- _Instructions for the task_:
Omit all pictures and transcribe only the lines in the entries below that run from the line with "- Add user authentication" through the line with "- Desenvolvido com".

- _Records provided_:
- Opening Delimiter -

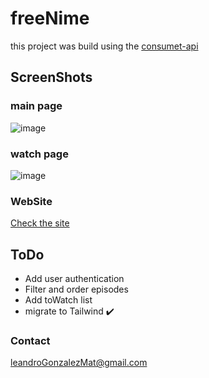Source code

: # freeNime
this project was build using the [consumet-api](https://github.com/consumet/api.consumet.org) 

## ScreenShots
### main page
![image](https://github.com/user-attachments/assets/8ea2463d-1a48-48c4-bf21-bbd57c0d16f3)
### watch page
![image](https://github.com/user-attachments/assets/0e9359c1-cf9a-4431-a60a-833a55ff0b3f)

### WebSite
[Check the site](https://freenime.netlify.app/ "freeNime")

## ToDo
- Add user authentication
- Filter and order episodes
- Add toWatch list
- migrate to Tailwind ✔️

### Contact
leandroGonzalezMat@gmail.com
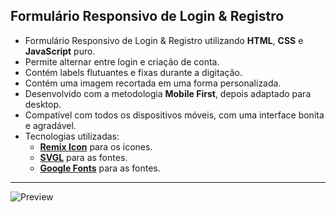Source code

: 
## Formulário Responsivo de Login & Registro

- Formulário Responsivo de Login & Registro utilizando **HTML**, **CSS** e **JavaScript** puro.
- Permite alternar entre login e criação de conta.
- Contém labels flutuantes e fixas durante a digitação.
- Contém uma imagem recortada em uma forma personalizada.
- Desenvolvido com a metodologia **Mobile First**, depois adaptado para desktop.
- Compatível com todos os dispositivos móveis, com uma interface bonita e agradável.
- Tecnologias utilizadas:
  - **[Remix Icon](https://remixicon.com/)** para os ícones.
  - **[SVGL](https://svgl.app/)** para as fontes. 
  - **[Google Fonts](https://fonts.google.com/)** para as fontes.  

---

![Preview](preview.png)
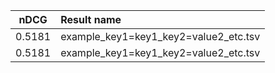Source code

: | nDCG | Result name |
|------|:------------|
| 0.5181 | example_key1=key1_key2=value2_etc.tsv |
| 0.5181 | example_key1=key1_key2=value2_etc.tsv |
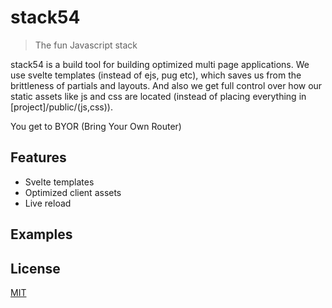 # stack54

> The fun Javascript stack

stack54 is a build tool for building optimized multi page applications. We use svelte templates (instead of ejs, pug etc), which saves us from the brittleness of partials and layouts. And also we get full control over how our static assets like js and css are located (instead of placing everything in [project]/public/(js,css)).

You get to BYOR (Bring Your Own Router)

## Features

- Svelte templates
- Optimized client assets
- Live reload

## Examples

## License

[MIT](https://github.com/joshamaju/stack54/blob/main/LICENSE)
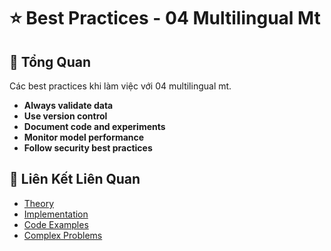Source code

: # ⭐ Best Practices - 04 Multilingual Mt

## 🎯 Tổng Quan

Các best practices khi làm việc với 04 multilingual mt.

- **Always validate data**
- **Use version control**
- **Document code and experiments**
- **Monitor model performance**
- **Follow security best practices**

## 🔗 Liên Kết Liên Quan

- [Theory](./THEORY_04_multilingual_mt.md)
- [Implementation](./IMPLEMENTATION_04_multilingual_mt.md)
- [Code Examples](./CODE_EXAMPLES_04_multilingual_mt.md)
- [Complex Problems](./COMPLEX_PROBLEMS.md)
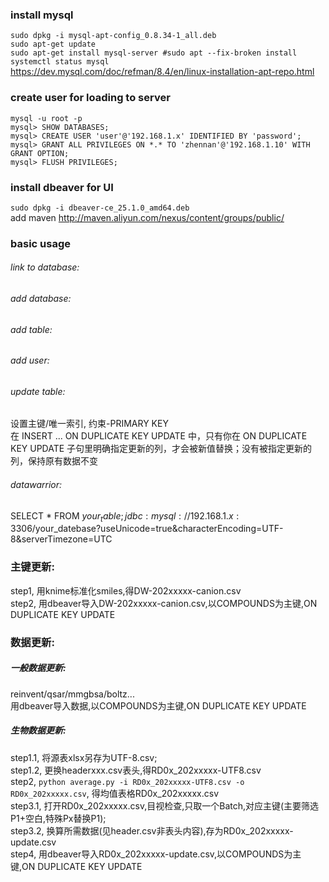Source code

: ### install mysql  
`sudo dpkg -i mysql-apt-config_0.8.34-1_all.deb`  
`sudo apt-get update`   
`sudo apt-get install mysql-server #sudo apt --fix-broken install`  
`systemctl status mysql`  
<https://dev.mysql.com/doc/refman/8.4/en/linux-installation-apt-repo.html>
   
### create user for loading to server   
`mysql -u root -p`  
`mysql> SHOW DATABASES;`  
`mysql> CREATE USER 'user'@'192.168.1.x' IDENTIFIED BY 'password';`  
`mysql> GRANT ALL PRIVILEGES ON *.* TO 'zhennan'@'192.168.1.10' WITH GRANT OPTION;`  
`mysql> FLUSH PRIVILEGES;`  
  
###  install dbeaver for UI  
`sudo dpkg -i dbeaver-ce_25.1.0_amd64.deb`  
add maven <http://maven.aliyun.com/nexus/content/groups/public/>  

### basic usage  
###### link to database:   
###### add database:  
###### add table:  
###### add user:   
###### update table:  
  设置主键/唯一索引, 约束-PRIMARY KEY    
  在 INSERT ... ON DUPLICATE KEY UPDATE 中，只有你在 ON DUPLICATE KEY UPDATE 子句里明确指定更新的列，才会被新值替换；没有被指定更新的列，保持原有数据不变  
###### datawarrior:  
  SELECT * FROM $your_table;  
  jdbc:mysql://192.168.1.x:3306/$your_datebase?useUnicode=true&characterEncoding=UTF-8&serverTimezone=UTC  

### 主键更新:  
step1, 用knime标准化smiles,得DW-202xxxxx-canion.csv  
step2, 用dbeaver导入DW-202xxxxx-canion.csv,以COMPOUNDS为主键,ON DUPLICATE KEY UPDATE  
  
### 数据更新:     
##### 一般数据更新:   
reinvent/qsar/mmgbsa/boltz...    
用dbeaver导入数据,以COMPOUNDS为主键,ON DUPLICATE KEY UPDATE  
##### 生物数据更新:  
step1.1, 将源表xlsx另存为UTF-8.csv;  
step1.2, 更换headerxxx.csv表头,得RD0x_202xxxxx-UTF8.csv  
step2, `python average.py -i RD0x_202xxxxx-UTF8.csv -o RD0x_202xxxxx.csv`, 得均值表格RD0x_202xxxxx.csv  
step3.1, 打开RD0x_202xxxxx.csv,目视检查,只取一个Batch,对应主键(主要筛选P1+空白,特殊Px替换P1);  
step3.2, 换算所需数据(见header.csv非表头内容),存为RD0x_202xxxxx-update.csv  
step4, 用dbeaver导入RD0x_202xxxxx-update.csv,以COMPOUNDS为主键,ON DUPLICATE KEY UPDATE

- Closing Delimiter -

- _Answer for this exercise_:
- Add user authentication
- Filter and order episodes
- Add toWatch list
- migrate to Tailwind ✔️

### Contact
leandroGonzalezMat@gmail.com
Source code

: 
## Formulário Responsivo de Login & Registro

- Formulário Responsivo de Login & Registro utilizando **HTML**, **CSS** e **JavaScript** puro.
- Permite alternar entre login e criação de conta.
- Contém labels flutuantes e fixas durante a digitação.
- Contém uma imagem recortada em uma forma personalizada.
- Desenvolvido com a metodologia **Mobile First**, depois adaptado para desktop.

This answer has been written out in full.